Language model filters

CrossEntropyFilter

Filter segments by n-gram language model probabilities.

Parameters:

lm_params: a list of dictionaries for the parameters of the language models; see below
score_type: select whether to calculate cross-entropy (entropy; default), perplixty (perplexity) or negative log-probability (logprob) scores
thresholds: upper thresholds for scores when filtering (optional; default is 50.0 for all languages)
low_thresholds: lower thresholds for scores when filtering (optional; default is no threshold)
diff_threshold: upper threshold for absolute difference of source and target language scores when filtering (optional; default 10.0)
score_for_empty: set score values manually for empty input pairs (default null)

Language model parameters for lm_params:

filename: filename for the language model to use
arpa: LM is in ARPA format instead of binary LM (optional; default true)
unk: unknown token symbol (optional; default <UNK>, case sensitive)
include_unks: include unknown tokens in perplexity calculations (optional; default false)
ccs: list of context cues ignored in perplexity calculations (optional; default null)
segmentation: subword segmentation options (optional; default {})
mb: morph boundary marking (optional; default "")
wb: word boundary tag (optional; default "<w>")
init_hist: ignore n first tokens after the end-of-sentence tag </s> in perplexity calculations (optional; default 2)
interpolate: list of language models (in ARPA format) and interpolation weights (optional; default null)

See train_ngram for training the models. Note that the format, perplexity calculation, segmentation, and boundary marking options should match the parameters used in model training; do not change them unless you know what you are doing.

Separate scores (entropy, perplexity, or negative log-probability) are returned for the source and target segment. In filtering, the segment pair is accepted if all values are below the respective thresholds, and their absolute differences are below the difference threshold.

CrossEntropyDifferenceFilter

Filter segments by using cross-entropy difference method by Moore and Lewis [2010].

Parameters:

id_lm_params: a list of dictionaries for the parameters of the in-domain language models
nd_lm_params: a list of dictionaries for the parameters of the non-domain language models
thresholds: upper thresholds for scores when filtering (optional; default is 0.0 for all languages)
score_for_empty: set score values manually for empty input pairs (default null)
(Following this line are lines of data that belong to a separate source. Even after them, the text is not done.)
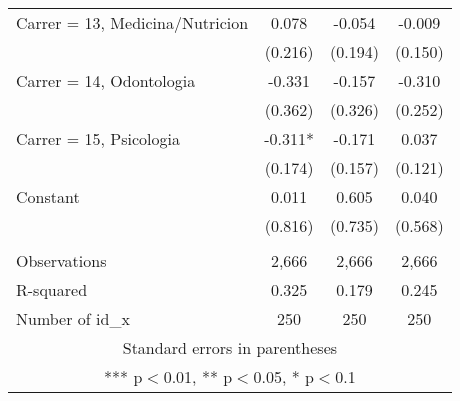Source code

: \documentclass[]{article}
\begin{document}
\begin{tabular}{lccc}
Carrer = 13, Medicina/Nutricion & 0.078 & -0.054 & -0.009 \\
 & (0.216) & (0.194) & (0.150) \\
Carrer = 14, Odontologia & -0.331 & -0.157 & -0.310 \\
 & (0.362) & (0.326) & (0.252) \\
Carrer = 15, Psicologia & -0.311* & -0.171 & 0.037 \\
 & (0.174) & (0.157) & (0.121) \\
Constant & 0.011 & 0.605 & 0.040 \\
 & (0.816) & (0.735) & (0.568) \\
 &  &  &  \\
Observations & 2,666 & 2,666 & 2,666 \\
R-squared & 0.325 & 0.179 & 0.245 \\
 Number of id\_x & 250 & 250 & 250 \\ \hline
\multicolumn{4}{c}{ Standard errors in parentheses} \\
\multicolumn{4}{c}{ *** p$<$0.01, ** p$<$0.05, * p$<$0.1} \\
\end{tabular}
\end{document}

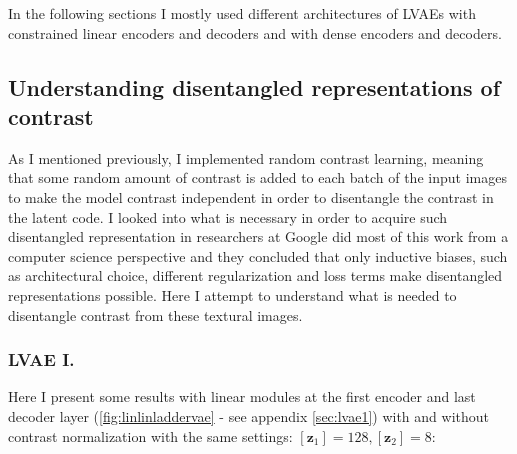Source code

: \documentclass[12pt, english]{article}
\begin{document}
\par In the following sections I mostly used different architectures of LVAEs with constrained linear encoders and decoders and with dense encoders and decoders.

\vspace{7mm}

\subsection{Understanding disentangled representations of contrast}

\vspace{5mm}

\par As I mentioned previously, I implemented random contrast learning, meaning that some random amount of contrast is added to each batch of the input images to make the model contrast independent in order to disentangle the contrast in the latent code. I looked into what is necessary in order to acquire such disentangled representation in \cite{locatello2018challenging} researchers at Google did most of this work from a computer science perspective and they concluded that only inductive biases, such as architectural choice, different regularization and loss terms make disentangled representations possible. Here I attempt to understand what is needed to disentangle contrast from these textural images.

\vspace{4mm}

\subsubsection{LVAE I.}

\vspace{4mm}

\par Here I present some results with linear modules at the first encoder and last decoder layer (\ref{fig:linlinladdervae} - see appendix \ref{sec:lvae1}) with and without contrast normalization with the same settings: $[\bm{z}_{1}] = 128, [\bm{z}_{2}] = 8$:

\vspace{4mm}
\end{document}
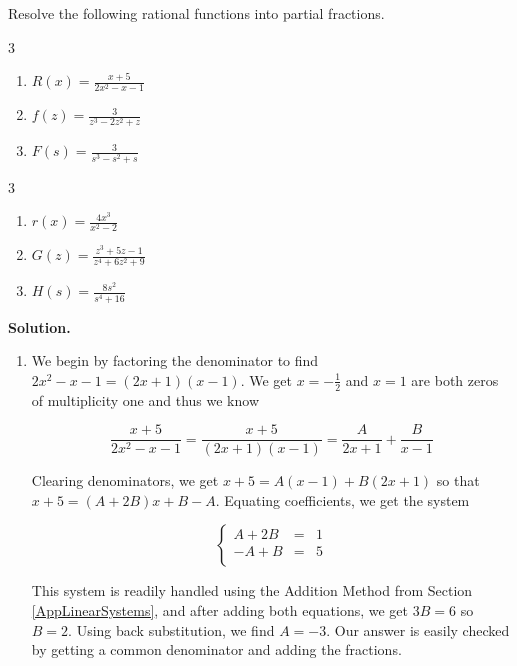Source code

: \documentclass{ximera}
\begin{document}
\begin{example}  Resolve the following rational functions into partial fractions.

\begin{multicols}{3}
\begin{enumerate}

\item  $R(x) = \frac{x+5}{2x^2-x-1}$

\item  $f(z) = \frac{3}{z^3-2z^2+z}$

\item  $F(s) = \frac{3}{s^3-s^2+s}$

\setcounter{HW}{\value{enumi}}
\end{enumerate}
\end{multicols}


\begin{multicols}{3}
\begin{enumerate}
\setcounter{enumi}{\value{HW}}

\item  $r(x) = \frac{4x^3}{x^2-2}$

\item  $G(z) = \frac{z^3+5z-1}{z^4+6z^2+9}$

\item  $H(s) = \frac{8s^2}{s^4+16}$

\end{enumerate}
\end{multicols}
{\bf Solution.}  

\begin{enumerate}

\item  We begin by factoring the denominator to find $2x^2-x-1 = (2x+1)(x-1)$.  We get $x=-\frac{1}{2}$ and $x=1$ are both zeros of multiplicity one and thus we know

\[\frac{x+5}{2x^2-x-1} = \frac{x+5}{(2x+1)(x-1)} = \frac{A}{2x+1} + \frac{B}{x-1}\]

Clearing denominators, we get $x+5 = A(x-1) + B(2x+1)$ so that $x + 5 = (A+2B)x + B-A$.  Equating coefficients, we get the system

\[ \left\{ \begin{array}{rcr}  A+2B & = & 1 \\ -A+B & = & 5 \\ \end{array} \right.\]

This system is readily handled using the Addition Method from Section \ref{AppLinearSystems}, and after adding both equations, we get $3B = 6$ so $B = 2$.  Using back substitution, we find $A = -3$.  Our answer is easily checked by getting a common denominator and adding the fractions.


\end{enumerate}
\end{example}
\end{document}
For contents of the id_lm_params and nd_lm_params, see CrossEntropyFilter.

See train_ngram for training the models. Note that the format, perplexity calculation, and boundary marking options should match the parameters used in model training; do not change them unless you know what you are doing.
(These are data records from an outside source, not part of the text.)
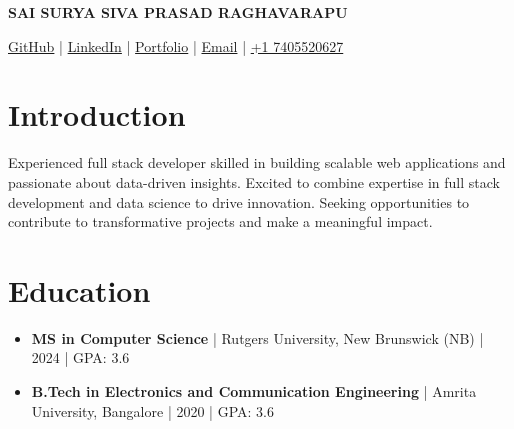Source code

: \documentclass[letterpaper, 9pt]{extarticle}
\begin{document}
\begin{center}
	\textbf{{\Huge SAI SURYA SIVA PRASAD RAGHAVARAPU}}
\end{center}

\begin{center}
{\faGithub} \href{https://github.com/sai-surya-siva-prasad}{GitHub} |
{\faLinkedin} \href{https://linkedin.com/in/siyasurya}{LinkedIn} |
{\faBriefcase} \href{https://taupe-mousse-8028fd.netlify.app/}{Portfolio} |
{\faEnvelopeO} \href{mailto:suryaraghavarapu@gmail.com}{Email} |
{\faPhone} \href{tel:+17405520627}{+1 7405520627}
\end{center}

\section{Introduction}
Experienced full stack developer skilled in building scalable web applications and passionate about data-driven insights. Excited to combine expertise in full stack development and data science to drive innovation. Seeking opportunities to contribute to transformative projects and make a meaningful impact.

\section{Education}
\begin{itemize}
\item \textbf{MS in Computer Science} | Rutgers University, New Brunswick (NB) | 2024 | GPA: 3.6
\item \textbf{B.Tech in Electronics and Communication Engineering} | Amrita University, Bangalore | 2020 | GPA: 3.6
\end{itemize}
\end{document}
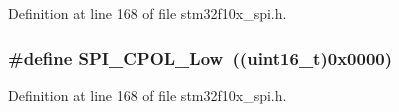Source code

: Definition at line 168 of file stm32f10x\+\_\+spi.\+h.

\subsubsection[{\texorpdfstring{S\+P\+I\+\_\+\+C\+P\+O\+L\+\_\+\+Low}{SPI_CPOL_Low}}]{\setlength{\rightskip}{0pt plus 5cm}\#define S\+P\+I\+\_\+\+C\+P\+O\+L\+\_\+\+Low~(({\bf uint16\+\_\+t})0x0000)}\hypertarget{group___s_p_i___clock___polarity_ga3dbc0234c4b4e7c37137e7c189f3c085}{}\label{group___s_p_i___clock___polarity_ga3dbc0234c4b4e7c37137e7c189f3c085}


Definition at line 168 of file stm32f10x\+\_\+spi.\+h.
The filter returns difference between the in-domain LM and non-domain LM cross-entropy.

LMClassifierFilter

Filter segments by using classification probability from a naive Bayes classifier using a set class-specific language models.

Parameters:

labels: expected class labels for the segments
lm_params: a dictionary that maps labels to language model parameter dictionaries
thresholds: minimum thresholds for probability of the expected label when filtering (optional; default is 0.5)
relative_score: normalize probabilities by the largest probability (optional; default false)
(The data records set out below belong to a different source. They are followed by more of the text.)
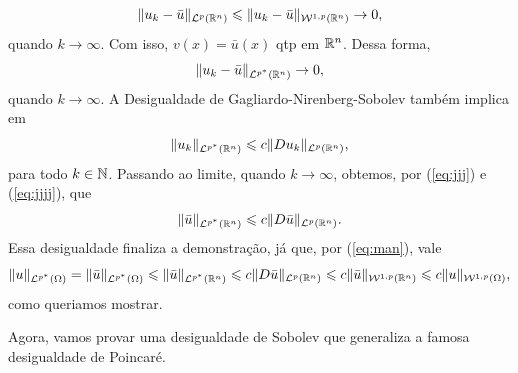 \begin{prf}
    \begin{equation} \label{eq:jjjj}
        \Vert u_k - \bar u \Vert_{\mathcal{L}^p(\mathbb{R}^n)} \leqslant \Vert u_k - \bar u \Vert_{\mathcal{W}^{1,p}(\mathbb{R}^n)} \to 0,
    \end{equation}
    quando $k \to \infty$. Com isso, $v(x) = \bar u(x)$ qtp em $\mathbb{R}^n$.
    Dessa forma,
    \[
        \Vert u_k - \bar u \Vert_{\mathcal{L}^{p^*}(\mathbb{R}^n)} \to 0,
    \]
    quando $k \to \infty$.
    A Desigualdade de Gagliardo-Nirenberg-Sobolev também implica em
    \[  
        \Vert u_k \Vert_{\mathcal{L}^{p^*}(\mathbb{R}^n)} \leqslant c \Vert Du_k \Vert_{\mathcal{L}^p(\mathbb{R}^n)},
    \]
    para todo $k \in \mathbb{N}$.
    Passando ao limite, quando $k \to \infty$, obtemos, por (\ref{eq:jjj}) e (\ref{eq:jjjj}), que
    \[
        \Vert \bar u \Vert_{\mathcal{L}^{p^*}(\mathbb{R}^n)} \leqslant c \Vert D \bar u \Vert_{\mathcal{L}^p(\mathbb{R}^n)}.
    \]
    Essa desigualdade finaliza a demonstração, já que, por (\ref{eq:man}), vale
    \[
        \Vert u \Vert_{\mathcal{L}^{p^*}(\Omega)} = \Vert \bar u \Vert_{\mathcal{L}^{p^*}(\Omega)} \leqslant \Vert \bar u \Vert_{\mathcal{L}^{p^*}(\mathbb{R}^n)} \leqslant c \Vert D \bar u \Vert_{\mathcal{L}^p(\mathbb{R}^n)} \leqslant c \Vert \bar u \Vert_{\mathcal{W}^{1,p}(\mathbb{R}^n)} \leqslant c \Vert u \Vert_{\mathcal{W}^{1,p}(\Omega)},
    \]
    como queriamos mostrar.
\end{prf}

Agora, vamos provar uma desigualdade de Sobolev que generaliza a famosa desigualdade de Poincaré.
Each of the labels should have a corresponding language model in lm_params. The likelihood of the segment is calculated for all the language models. If relative_score is false, the likelihoods are normalized to probabilities that sum up to one over the labels, and the probability of the expected label is returned as a score. If relative_score is true, the probability values are first divided by the largest probability (i.e. one of the labels will always get one as the score).

For contents of the language model parameters in lm_params, see CrossEntropyFilter.

See train_ngram for training the models. Note that the format, perplexity calculation, and boundary marking options should match the parameters used in model training; do not change them unless you know what you are doing.

A possible use case for this filter is creating a custom language identifier similar to Vatanen et al. (2010): Train a character-based n-gram model for each of the languages from clean corpora, and use the language codes as labels. Vatanen et al. (2010) recommend using absolute discounting and maximum n-gram length 4 or 5 for the models. Note that unknown tokens are ignored in the language model likelihoods, so it is a good idea to train a small (e.g. unigram) background model that includes data from all languages, and interpolate the language-specific models with it using a small interpolation coefficient. An example configuration is found at example_configs/qed_lm_langid.yaml.